Let’s not sugarcoat this: Celtic’s win against St. Mirren on Wednesday was not one of those games that will live on in Celtic lore. Actually, it is one of those grind-it-out affairs that borders on painful. But in the end, we get the three points in the 2-1 victory and come away with a win in one of those games that will be easily forgotten over time.
But didn’t the away kit look good on the bhoys?
After gifting the Saints a 1-0 lead just after the two minute mark, the Celts answered with goals by Shane Duffy at 21 minutes and then James Forrest at 36.
There’s only one real takeaway, and that can be described in two words: Shane Duffy. The man’s a one-man wrecking crew against Celtic opponents, and clearly the best acquisition in this transfer window. The way he’s been playing so far — two games, but still — has been completely flawless, and we now have an additional aerial threat to join Christopher Jullien in set pieces in the box, to say nothing of an additional scoring threat from the back.
Forrest, who has been the target of a plethora of armchair gaffers that populate social media, took a Ryan Christie cross to the forehead to put Celtic ahead. Speaking of Christie, I have to wonder why he didn’t take the penalty in the 2nd half, but never mind. Odsonne Edouard should have delivered, but what’s done is done, and there are three points in the standings.
As always, every silver lining of a Celtic win has to have its cloud for some people. Greg Taylor, who did not have a great game on Wednesday, was the scapegoat du jour in an otherwise nondescript game where St. Mirren, with a handful of exceptions, concentrated on playing everyone back. This would explain the number of passes back and a somewhat impenetrable defense. Never mind the mobility going forward of both Duffy and Kris Ajer, who were all over the field. Rather than dwell on positives, let’s focus on the negatives, shall we?

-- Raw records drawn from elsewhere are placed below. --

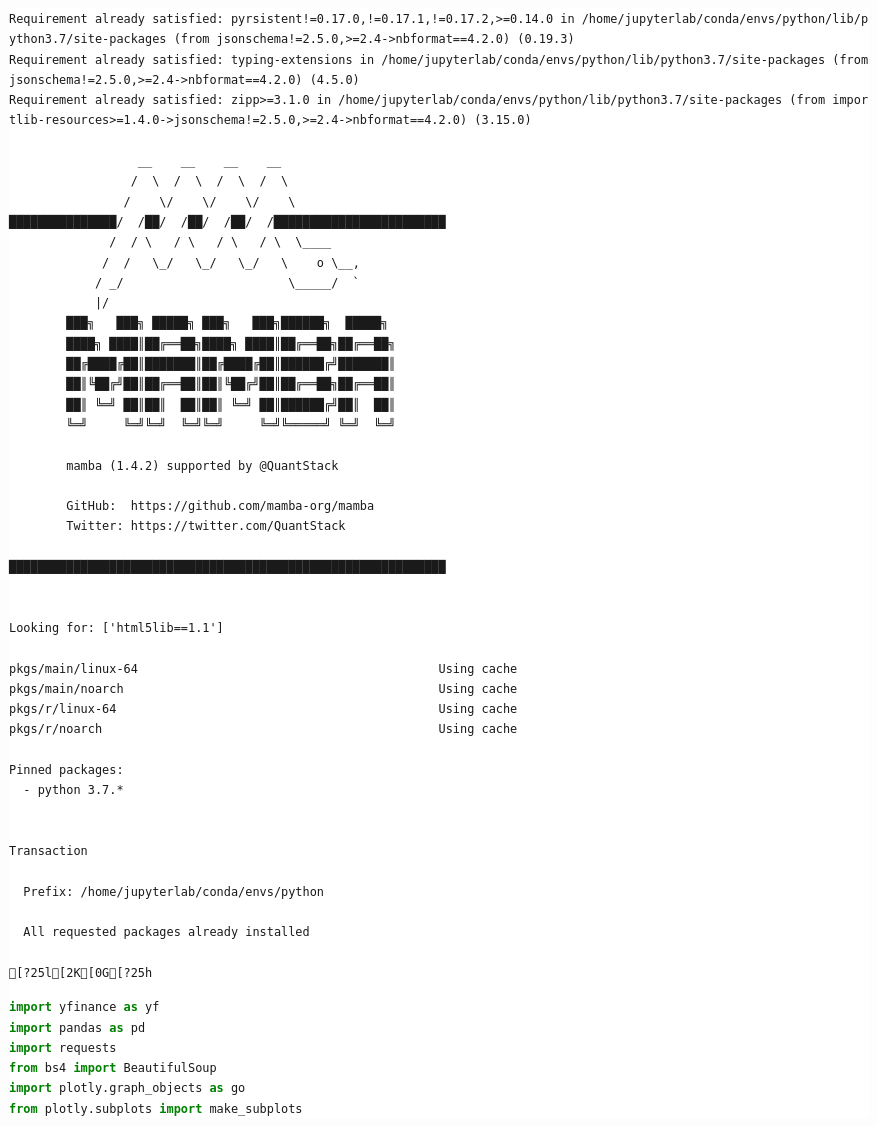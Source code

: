     Requirement already satisfied: pyrsistent!=0.17.0,!=0.17.1,!=0.17.2,>=0.14.0 in /home/jupyterlab/conda/envs/python/lib/python3.7/site-packages (from jsonschema!=2.5.0,>=2.4->nbformat==4.2.0) (0.19.3)
    Requirement already satisfied: typing-extensions in /home/jupyterlab/conda/envs/python/lib/python3.7/site-packages (from jsonschema!=2.5.0,>=2.4->nbformat==4.2.0) (4.5.0)
    Requirement already satisfied: zipp>=3.1.0 in /home/jupyterlab/conda/envs/python/lib/python3.7/site-packages (from importlib-resources>=1.4.0->jsonschema!=2.5.0,>=2.4->nbformat==4.2.0) (3.15.0)
    
                      __    __    __    __
                     /  \  /  \  /  \  /  \
                    /    \/    \/    \/    \
    ███████████████/  /██/  /██/  /██/  /████████████████████████
                  /  / \   / \   / \   / \  \____
                 /  /   \_/   \_/   \_/   \    o \__,
                / _/                       \_____/  `
                |/
            ███╗   ███╗ █████╗ ███╗   ███╗██████╗  █████╗
            ████╗ ████║██╔══██╗████╗ ████║██╔══██╗██╔══██╗
            ██╔████╔██║███████║██╔████╔██║██████╔╝███████║
            ██║╚██╔╝██║██╔══██║██║╚██╔╝██║██╔══██╗██╔══██║
            ██║ ╚═╝ ██║██║  ██║██║ ╚═╝ ██║██████╔╝██║  ██║
            ╚═╝     ╚═╝╚═╝  ╚═╝╚═╝     ╚═╝╚═════╝ ╚═╝  ╚═╝
    
            mamba (1.4.2) supported by @QuantStack
    
            GitHub:  https://github.com/mamba-org/mamba
            Twitter: https://twitter.com/QuantStack
    
    █████████████████████████████████████████████████████████████
    
    
    Looking for: ['html5lib==1.1']
    
    pkgs/main/linux-64                                          Using cache
    pkgs/main/noarch                                            Using cache
    pkgs/r/linux-64                                             Using cache
    pkgs/r/noarch                                               Using cache
    
    Pinned packages:
      - python 3.7.*
    
    
    Transaction
    
      Prefix: /home/jupyterlab/conda/envs/python
    
      All requested packages already installed
    
    [?25l[2K[0G[?25h


```python
import yfinance as yf
import pandas as pd
import requests
from bs4 import BeautifulSoup
import plotly.graph_objects as go
from plotly.subplots import make_subplots
```
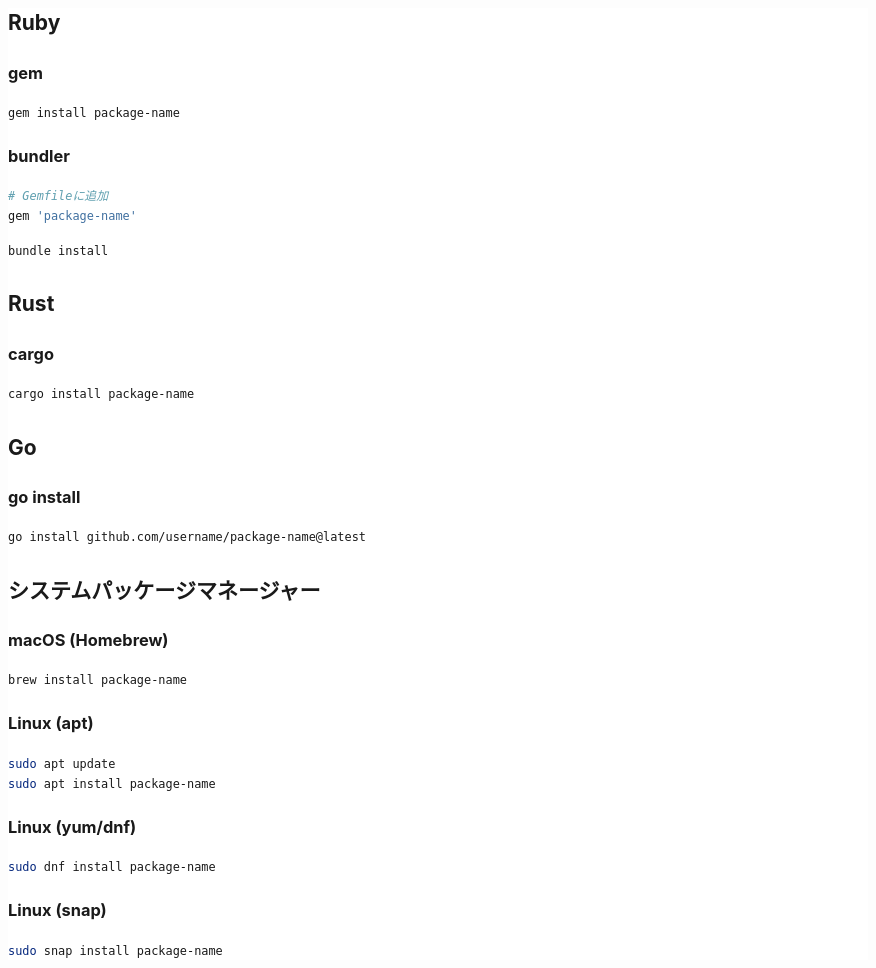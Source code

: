 ## Ruby

### gem
```bash
gem install package-name
```

### bundler
```ruby
# Gemfileに追加
gem 'package-name'
```

```bash
bundle install
```

## Rust

### cargo
```bash
cargo install package-name
```

## Go

### go install
```bash
go install github.com/username/package-name@latest
```

## システムパッケージマネージャー

### macOS (Homebrew)
```bash
brew install package-name
```

### Linux (apt)
```bash
sudo apt update
sudo apt install package-name
```

### Linux (yum/dnf)
```bash
sudo dnf install package-name
```

### Linux (snap)
```bash
sudo snap install package-name
```
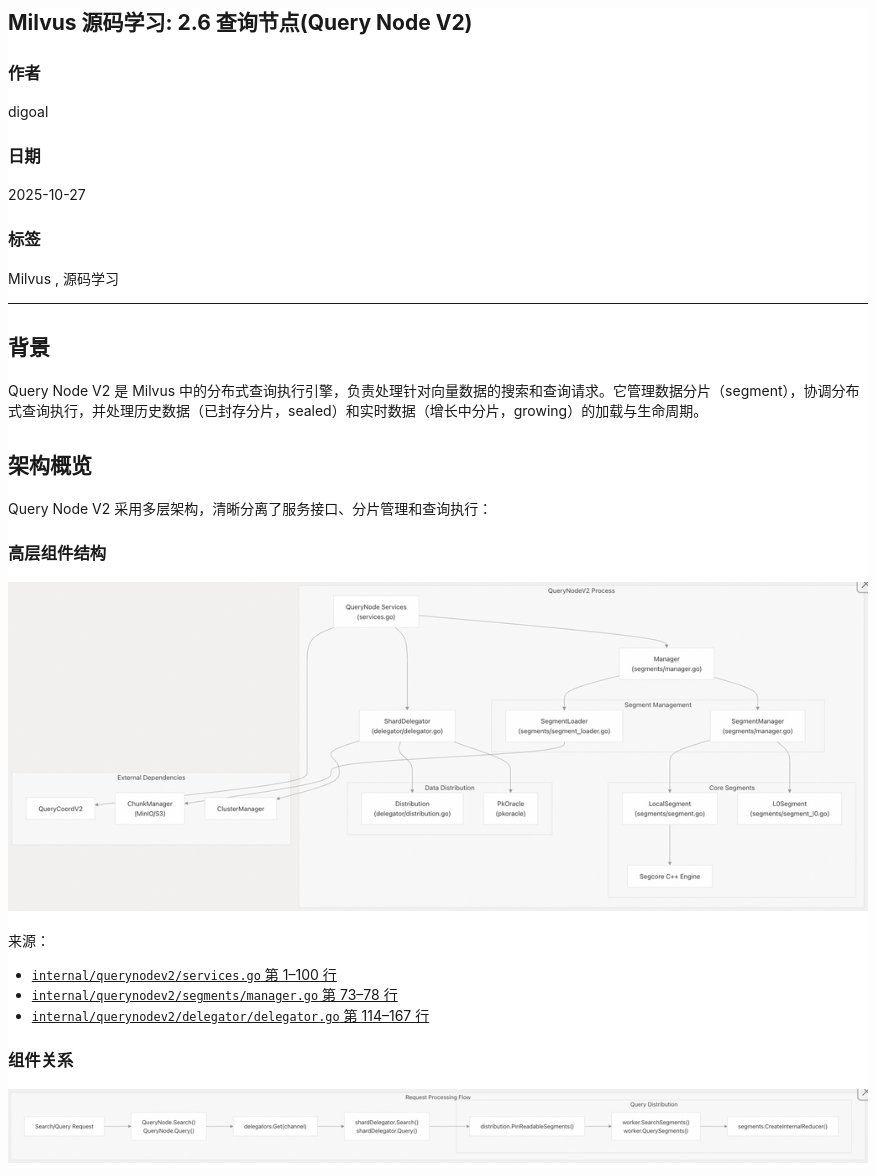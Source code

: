 ## Milvus 源码学习: 2.6 查询节点(Query Node V2)   
                                
### 作者                               
digoal                              
                             
### 日期                            
2025-10-27                            
                              
### 标签                              
Milvus , 源码学习                               
                              
----                              
                              
## 背景                          
Query Node V2 是 Milvus 中的分布式查询执行引擎，负责处理针对向量数据的搜索和查询请求。它管理数据分片（segment），协调分布式查询执行，并处理历史数据（已封存分片，sealed）和实时数据（增长中分片，growing）的加载与生命周期。    
  
## 架构概览    
Query Node V2 采用多层架构，清晰分离了服务接口、分片管理和查询执行：  
  
### 高层组件结构    
![pic](20251027_15_pic_001.jpg)  
  
来源：    
- [`internal/querynodev2/services.go` 第 1–100 行](https://github.com/milvus-io/milvus/blob/18371773/internal/querynodev2/services.go#L1-L100)    
- [`internal/querynodev2/segments/manager.go` 第 73–78 行](https://github.com/milvus-io/milvus/blob/18371773/internal/querynodev2/segments/manager.go#L73-L78)      
- [`internal/querynodev2/delegator/delegator.go` 第 114–167 行](https://github.com/milvus-io/milvus/blob/18371773/internal/querynodev2/delegator/delegator.go#L114-L167)    
  
### 组件关系    
![pic](20251027_15_pic_002.jpg)  
  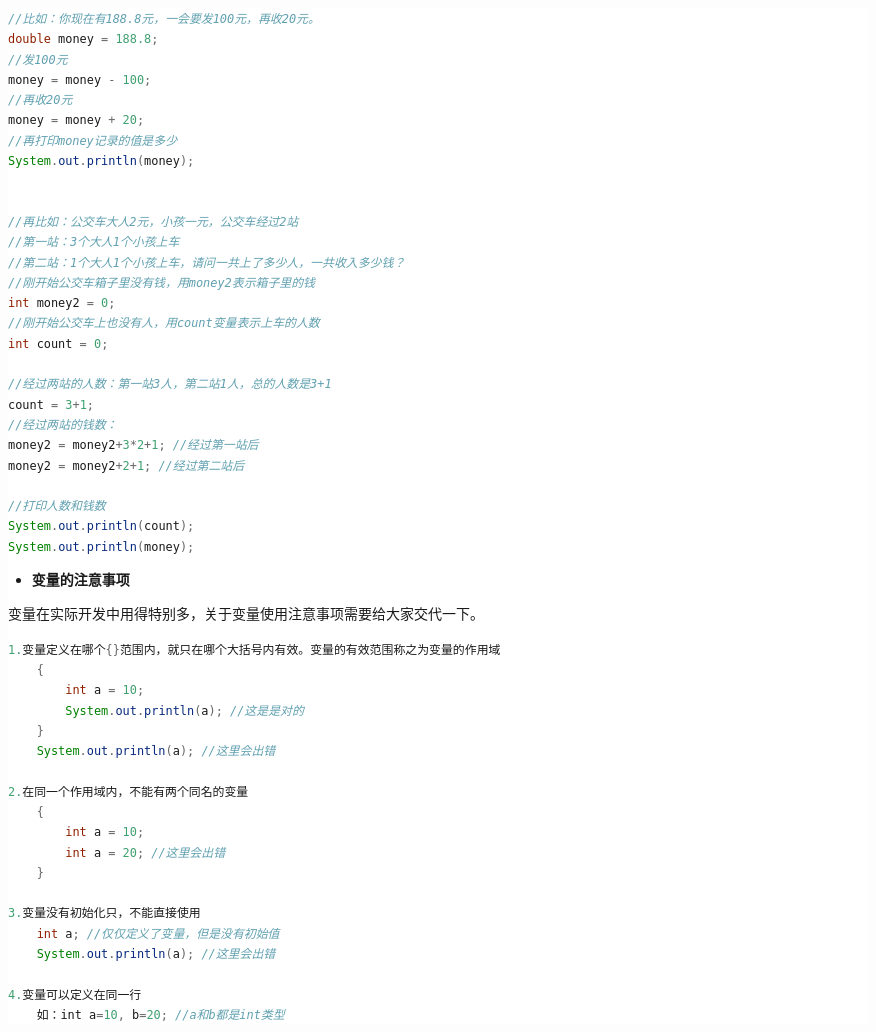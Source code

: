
 ```java
//比如：你现在有188.8元，一会要发100元，再收20元。
double money = 188.8;
//发100元
money = money - 100;
//再收20元
money = money + 20;
//再打印money记录的值是多少
System.out.println(money);


//再比如：公交车大人2元，小孩一元，公交车经过2站
//第一站：3个大人1个小孩上车
//第二站：1个大人1个小孩上车，请问一共上了多少人，一共收入多少钱？
//刚开始公交车箱子里没有钱，用money2表示箱子里的钱
int money2 = 0;
//刚开始公交车上也没有人，用count变量表示上车的人数
int count = 0;

//经过两站的人数：第一站3人，第二站1人，总的人数是3+1
count = 3+1;
//经过两站的钱数：
money2 = money2+3*2+1; //经过第一站后
money2 = money2+2+1; //经过第二站后

//打印人数和钱数
System.out.println(count);
System.out.println(money);

```

* **变量的注意事项**

变量在实际开发中用得特别多，关于变量使用注意事项需要给大家交代一下。

```java
1.变量定义在哪个{}范围内，就只在哪个大括号内有效。变量的有效范围称之为变量的作用域
	{
		int a = 10;
		System.out.println(a); //这是是对的
	}
	System.out.println(a); //这里会出错

2.在同一个作用域内，不能有两个同名的变量
	{
		int a = 10;
		int a = 20; //这里会出错
	}
	
3.变量没有初始化只，不能直接使用
	int a; //仅仅定义了变量，但是没有初始值
	System.out.println(a); //这里会出错

4.变量可以定义在同一行
	如：int a=10, b=20; //a和b都是int类型

```
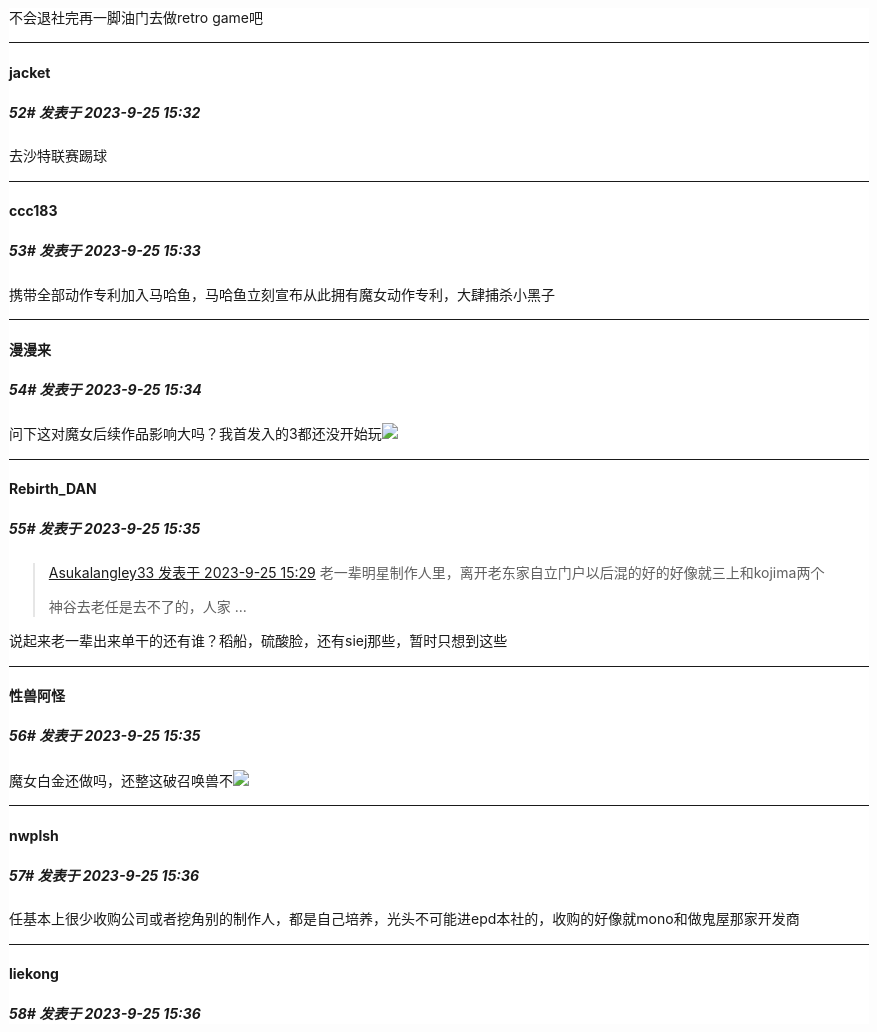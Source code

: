 不会退社完再一脚油门去做retro game吧 

*****

####  jacket  
##### 52#       发表于 2023-9-25 15:32

去沙特联赛踢球

*****

####  ccc183  
##### 53#       发表于 2023-9-25 15:33

携带全部动作专利加入马哈鱼，马哈鱼立刻宣布从此拥有魔女动作专利，大肆捕杀小黑子

*****

####  漫漫来  
##### 54#       发表于 2023-9-25 15:34

问下这对魔女后续作品影响大吗？我首发入的3都还没开始玩<img src="https://static.saraba1st.com/image/smiley/face2017/068.png" referrerpolicy="no-referrer">

*****

####  Rebirth_DAN  
##### 55#       发表于 2023-9-25 15:35

<blockquote><a href="httphttps://bbs.saraba1st.com/2b/forum.php?mod=redirect&amp;goto=findpost&amp;pid=62523981&amp;ptid=2154283" target="_blank">Asukalangley33 发表于 2023-9-25 15:29</a>
老一辈明星制作人里，离开老东家自立门户以后混的好的好像就三上和kojima两个

神谷去老任是去不了的，人家 ...</blockquote>
说起来老一辈出来单干的还有谁？稻船，硫酸脸，还有siej那些，暂时只想到这些

*****

####  性兽阿怪  
##### 56#       发表于 2023-9-25 15:35

魔女白金还做吗，还整这破召唤兽不<img src="https://static.saraba1st.com/image/smiley/face2017/037.png" referrerpolicy="no-referrer">

*****

####  nwplsh  
##### 57#       发表于 2023-9-25 15:36

任基本上很少收购公司或者挖角别的制作人，都是自己培养，光头不可能进epd本社的，收购的好像就mono和做鬼屋那家开发商

*****

####  liekong  
##### 58#       发表于 2023-9-25 15:36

And the hue and cry when Neil Lennon took out Edouard and replaced him with Olivier Ntcham? Horrors! It’s a wonder — a modern miracle — that we actually won, if you listen to some people who presumably have 3-5-2 tattooed on them somewhere. But folks, here’s how that happened: The bhoys played their standard issue possession game and scored more than their opponents. It’s not flashy. But it gets the job done. And if that’s how Celtic wins 10 in a row — with a whimper instead of a bang — then OK.
One more thing
As I’m noticing an uptick in the tsunami of stupid that comes across social media regarding Celtic, I think I’m going to start just blocking people rather than waste my time discussing their hair-on-fire panic points. There’s a saying that’s popular here in the South — “Never teach a pig to sing. It wastes your time and it annoys the pig.” So I don’t care if you’re a season ticket holder since 1888 and have been to every game ever since you got your first tickets personally from Brother Walfrid, if you say something slagging the club, you’re blocked. End of.
On to Saturday against Livi at Celtic Park. Mon the Hoops!